Extracted data entries
◆ ◆ ◆ ◆ ◆ ◆ ◆
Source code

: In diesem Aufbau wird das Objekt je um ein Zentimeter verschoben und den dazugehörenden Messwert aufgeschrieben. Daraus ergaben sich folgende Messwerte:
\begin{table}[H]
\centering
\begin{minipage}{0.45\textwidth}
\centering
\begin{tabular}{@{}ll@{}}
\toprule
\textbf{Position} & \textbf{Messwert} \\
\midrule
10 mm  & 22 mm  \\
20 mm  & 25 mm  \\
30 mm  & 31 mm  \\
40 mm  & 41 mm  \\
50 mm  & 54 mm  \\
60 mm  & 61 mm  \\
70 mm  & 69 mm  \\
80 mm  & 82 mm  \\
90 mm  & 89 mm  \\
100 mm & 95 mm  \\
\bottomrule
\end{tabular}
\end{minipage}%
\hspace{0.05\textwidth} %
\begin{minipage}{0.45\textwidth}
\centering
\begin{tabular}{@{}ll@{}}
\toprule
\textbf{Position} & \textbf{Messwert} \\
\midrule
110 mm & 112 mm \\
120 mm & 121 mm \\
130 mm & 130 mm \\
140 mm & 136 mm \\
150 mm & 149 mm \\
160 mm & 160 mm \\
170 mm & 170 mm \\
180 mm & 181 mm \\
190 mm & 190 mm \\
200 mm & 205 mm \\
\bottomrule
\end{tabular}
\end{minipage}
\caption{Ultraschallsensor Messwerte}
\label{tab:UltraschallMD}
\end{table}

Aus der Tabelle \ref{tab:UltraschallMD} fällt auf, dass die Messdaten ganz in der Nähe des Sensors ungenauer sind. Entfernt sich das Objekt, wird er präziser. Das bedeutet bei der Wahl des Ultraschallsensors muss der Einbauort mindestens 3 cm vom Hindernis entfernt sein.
◆ ◆ ◆ ◆ ◆ ◆ ◆
WORK INSTRUCTIONS | Return the lines beginning at the one that contains "130 mm & 130 mm \\" and continuing through the last line of the data, exactly as they stand and without any others.

WRITTEN RESPONSE |
130 mm & 130 mm \\
140 mm & 136 mm \\
150 mm & 149 mm \\
160 mm & 160 mm \\
170 mm & 170 mm \\
180 mm & 181 mm \\
190 mm & 190 mm \\
200 mm & 205 mm \\
\bottomrule
\end{tabular}
\end{minipage}
\caption{Ultraschallsensor Messwerte}
\label{tab:UltraschallMD}
\end{table}

Aus der Tabelle \ref{tab:UltraschallMD} fällt auf, dass die Messdaten ganz in der Nähe des Sensors ungenauer sind. Entfernt sich das Objekt, wird er präziser. Das bedeutet bei der Wahl des Ultraschallsensors muss der Einbauort mindestens 3 cm vom Hindernis entfernt sein.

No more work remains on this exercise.